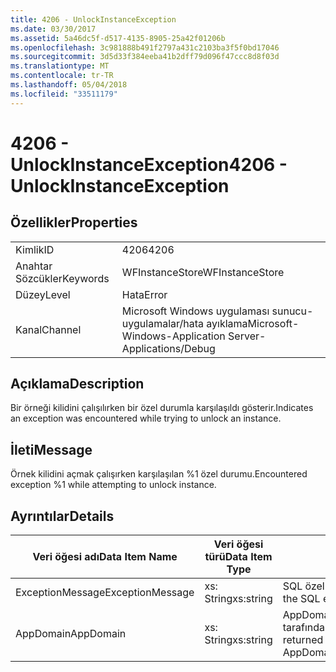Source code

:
 ```yaml
---
title: 4206 - UnlockInstanceException
ms.date: 03/30/2017
ms.assetid: 5a46dc5f-d517-4135-8905-25a42f01206b
ms.openlocfilehash: 3c981888b491f2797a431c2103ba3f5f0bd17046
ms.sourcegitcommit: 3d5d33f384eeba41b2dff79d096f47ccc8d8f03d
ms.translationtype: MT
ms.contentlocale: tr-TR
ms.lasthandoff: 05/04/2018
ms.locfileid: "33511179"
---
```

# <a name="4206---unlockinstanceexception"></a><span data-ttu-id="8ff5a-102">4206 - UnlockInstanceException</span><span class="sxs-lookup"><span data-stu-id="8ff5a-102">4206 - UnlockInstanceException</span></span>
## <a name="properties"></a><span data-ttu-id="8ff5a-103">Özellikler</span><span class="sxs-lookup"><span data-stu-id="8ff5a-103">Properties</span></span>  
  
|||  
|-|-|  
|<span data-ttu-id="8ff5a-104">Kimlik</span><span class="sxs-lookup"><span data-stu-id="8ff5a-104">ID</span></span>|<span data-ttu-id="8ff5a-105">4206</span><span class="sxs-lookup"><span data-stu-id="8ff5a-105">4206</span></span>|  
|<span data-ttu-id="8ff5a-106">Anahtar Sözcükler</span><span class="sxs-lookup"><span data-stu-id="8ff5a-106">Keywords</span></span>|<span data-ttu-id="8ff5a-107">WFInstanceStore</span><span class="sxs-lookup"><span data-stu-id="8ff5a-107">WFInstanceStore</span></span>|  
|<span data-ttu-id="8ff5a-108">Düzey</span><span class="sxs-lookup"><span data-stu-id="8ff5a-108">Level</span></span>|<span data-ttu-id="8ff5a-109">Hata</span><span class="sxs-lookup"><span data-stu-id="8ff5a-109">Error</span></span>|  
|<span data-ttu-id="8ff5a-110">Kanal</span><span class="sxs-lookup"><span data-stu-id="8ff5a-110">Channel</span></span>|<span data-ttu-id="8ff5a-111">Microsoft Windows uygulaması sunucu-uygulamalar/hata ayıklama</span><span class="sxs-lookup"><span data-stu-id="8ff5a-111">Microsoft-Windows-Application Server-Applications/Debug</span></span>|  
  
## <a name="description"></a><span data-ttu-id="8ff5a-112">Açıklama</span><span class="sxs-lookup"><span data-stu-id="8ff5a-112">Description</span></span>  
 <span data-ttu-id="8ff5a-113">Bir örneği kilidini çalışılırken bir özel durumla karşılaşıldı gösterir.</span><span class="sxs-lookup"><span data-stu-id="8ff5a-113">Indicates an exception was encountered while trying to unlock an instance.</span></span>  
  
## <a name="message"></a><span data-ttu-id="8ff5a-114">İleti</span><span class="sxs-lookup"><span data-stu-id="8ff5a-114">Message</span></span>  
 <span data-ttu-id="8ff5a-115">Örnek kilidini açmak çalışırken karşılaşılan %1 özel durumu.</span><span class="sxs-lookup"><span data-stu-id="8ff5a-115">Encountered exception %1 while attempting to unlock instance.</span></span>  
  
## <a name="details"></a><span data-ttu-id="8ff5a-116">Ayrıntılar</span><span class="sxs-lookup"><span data-stu-id="8ff5a-116">Details</span></span>  
  
|<span data-ttu-id="8ff5a-117">Veri öğesi adı</span><span class="sxs-lookup"><span data-stu-id="8ff5a-117">Data Item Name</span></span>|<span data-ttu-id="8ff5a-118">Veri öğesi türü</span><span class="sxs-lookup"><span data-stu-id="8ff5a-118">Data Item Type</span></span>|<span data-ttu-id="8ff5a-119">Açıklama</span><span class="sxs-lookup"><span data-stu-id="8ff5a-119">Description</span></span>|  
|--------------------|--------------------|-----------------|  
|<span data-ttu-id="8ff5a-120">ExceptionMessage</span><span class="sxs-lookup"><span data-stu-id="8ff5a-120">ExceptionMessage</span></span>|<span data-ttu-id="8ff5a-121">xs: String</span><span class="sxs-lookup"><span data-stu-id="8ff5a-121">xs:string</span></span>|<span data-ttu-id="8ff5a-122">SQL özel durum iletisi.</span><span class="sxs-lookup"><span data-stu-id="8ff5a-122">The message from the SQL exception.</span></span>|  
|<span data-ttu-id="8ff5a-123">AppDomain</span><span class="sxs-lookup"><span data-stu-id="8ff5a-123">AppDomain</span></span>|<span data-ttu-id="8ff5a-124">xs: String</span><span class="sxs-lookup"><span data-stu-id="8ff5a-124">xs:string</span></span>|<span data-ttu-id="8ff5a-125">AppDomain.CurrentDomain.FriendlyName tarafından döndürülen dize.</span><span class="sxs-lookup"><span data-stu-id="8ff5a-125">The string returned by AppDomain.CurrentDomain.FriendlyName.</span></span>|
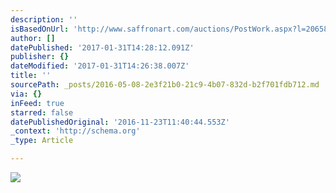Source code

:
 ```yaml
---
description: ''
isBasedOnUrl: 'http://www.saffronart.com/auctions/PostWork.aspx?l=20658'
author: []
datePublished: '2017-01-31T14:28:12.091Z'
publisher: {}
dateModified: '2017-01-31T14:26:38.007Z'
title: ''
sourcePath: _posts/2016-05-08-2e3f21b0-21c9-4b07-832d-b2f701fdb712.md
via: {}
inFeed: true
starred: false
datePublishedOriginal: '2016-11-23T11:40:44.553Z'
_context: 'http://schema.org'
_type: Article

---
```

![](http://mediacloud.saffronart.com/auctions/2016/feblive/saktib_1509live_24716_big.jpg)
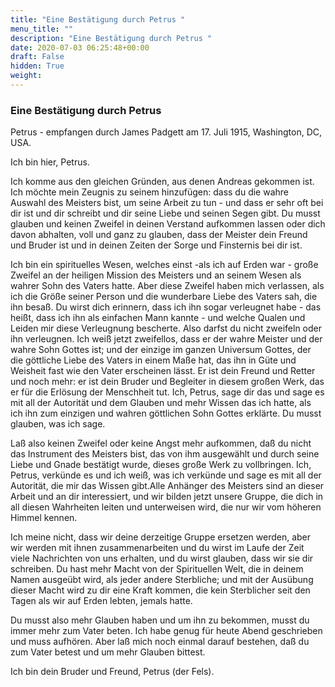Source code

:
 ```yaml
---
title: "Eine Bestätigung durch Petrus "
menu_title: ""
description: "Eine Bestätigung durch Petrus "
date: 2020-07-03 06:25:48+00:00
draft: False
hidden: True
weight:
---
```

### Eine Bestätigung durch Petrus

Petrus - empfangen durch James Padgett am 17. Juli 1915, Washington, DC, USA.

Ich bin hier, Petrus.

Ich komme aus den gleichen Gründen, aus denen Andreas gekommen ist. Ich möchte mein Zeugnis zu seinem hinzufügen: dass du die wahre Auswahl des Meisters bist, um seine Arbeit zu tun - und dass er sehr oft bei dir ist und dir schreibt und dir seine Liebe und seinen Segen gibt. Du musst glauben und keinen Zweifel in deinen Verstand aufkommen lassen oder dich davon abhalten, voll und ganz zu glauben, dass der Meister dein Freund und Bruder ist und in deinen Zeiten der Sorge und Finsternis bei dir ist.

Ich bin ein spirituelles Wesen, welches einst -als ich auf Erden war - große Zweifel an der heiligen Mission des Meisters und an seinem Wesen als wahrer Sohn des Vaters hatte. Aber diese Zweifel haben mich verlassen, als ich die Größe seiner Person und die wunderbare Liebe des Vaters sah, die ihn besaß. Du wirst dich erinnern, dass ich ihn sogar verleugnet habe - das heißt, dass ich ihn als einfachen Mann kannte - und welche Qualen und Leiden mir diese Verleugnung bescherte. Also darfst du nicht zweifeln oder ihn verleugnen. Ich weiß jetzt zweifellos, dass er der wahre Meister und der wahre Sohn Gottes ist; und der einzige im ganzen Universum Gottes, der die göttliche Liebe des Vaters in einem Maße hat, das ihn in Güte und Weisheit fast wie den Vater erscheinen lässt. Er ist dein Freund und Retter und noch mehr: er ist dein Bruder und Begleiter in diesem großen Werk, das er für die Erlösung der Menschheit tut. Ich, Petrus, sage dir das und sage es mit all der Autorität und dem Glauben und mehr Wissen das ich hatte, als ich ihn zum einzigen und wahren göttlichen Sohn Gottes erklärte. Du musst glauben, was ich sage.

Laß also keinen Zweifel oder keine Angst mehr aufkommen, daß du nicht das Instrument des Meisters bist, das von ihm ausgewählt und durch seine Liebe und Gnade bestätigt wurde, dieses große Werk zu vollbringen. Ich, Petrus, verkünde es und ich weiß, was ich verkünde und sage es mit all der Autorität, die mir das Wissen gibt.Alle Anhänger des Meisters sind an dieser Arbeit und an dir interessiert, und wir bilden jetzt unsere Gruppe, die dich in all diesen Wahrheiten leiten und unterweisen wird, die nur wir vom höheren Himmel kennen.

Ich meine nicht, dass wir deine derzeitige Gruppe ersetzen werden, aber wir werden mit ihnen zusammenarbeiten und du wirst im Laufe der Zeit viele Nachrichten von uns erhalten, und du wirst glauben, dass wir sie dir schreiben. Du hast mehr Macht von der Spirituellen Welt, die in deinem Namen ausgeübt wird, als jeder andere Sterbliche; und mit der Ausübung dieser Macht wird zu dir eine Kraft kommen, die kein Sterblicher seit den Tagen als wir auf Erden lebten, jemals hatte.

Du musst also mehr Glauben haben und um ihn zu bekommen, musst du immer mehr zum Vater beten. Ich habe genug für heute Abend geschrieben und muss aufhören. Aber laß mich noch einmal darauf bestehen, daß du zum Vater betest und um mehr Glauben bittest.

Ich bin dein Bruder und Freund, Petrus (der Fels).
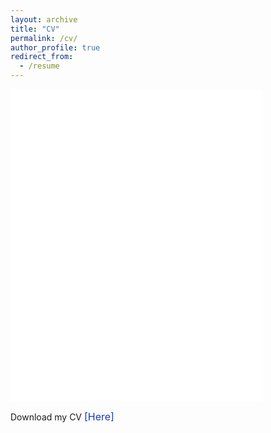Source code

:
 ```yaml
---
layout: archive
title: "CV"
permalink: /cv/
author_profile: true
redirect_from:
  - /resume
---
```



<iframe src="/files/Liqiang_Liu_CV.pdf" width="80%" height="500" frameborder="no" marginwidth="0" marginheight="0">
</iframe>

Download my CV <a href="https://liqiang-liu.github.io/files/Liqiang_Liu_CV.pdf" style="text-decoration:none;"><span style="color:#1c39bb"><font size="3">[Here]</font></span></a>


<!--

{% include base_path %}
Download my CV <span style="color: #0072bb">[Here]</span>(https://liqiang-liu.github.io/files/cv.pdf)
Education
======
* B.S. in GitHub, GitHub University, 2012
* M.S. in Jekyll, GitHub University, 2014
* Ph.D in Version Control Theory, GitHub University, 2018 (expected)

Work experience
======
* Summer 2015: Research Assistant
  * Github University
  * Duties included: Tagging issues
  * Supervisor: Professor Git

* Fall 2015: Research Assistant
  * Github University
  * Duties included: Merging pull requests
  * Supervisor: Professor Hub
  
Skills
======
* Skill 1
* Skill 2
  * Sub-skill 2.1
  * Sub-skill 2.2
  * Sub-skill 2.3
* Skill 3

Publications
======
  <ul>{% for post in site.publications %}
    {% include archive-single-cv.html %}
  {% endfor %}</ul>
  
Talks
======
  <ul>{% for post in site.talks %}
    {% include archive-single-talk-cv.html %}
  {% endfor %}</ul>
  
Teaching
======
  <ul>{% for post in site.teaching %}
    {% include archive-single-cv.html %}
  {% endfor %}</ul>
  
Service and leadership
======
* Currently signed in to 43 different slack teams
-->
☆ ☆ ☆
● **Exercise requirements**: Copy each line of the data above that holds "Professor".

● **Task response**:
  * Supervisor: Professor Git
  * Supervisor: Professor Hub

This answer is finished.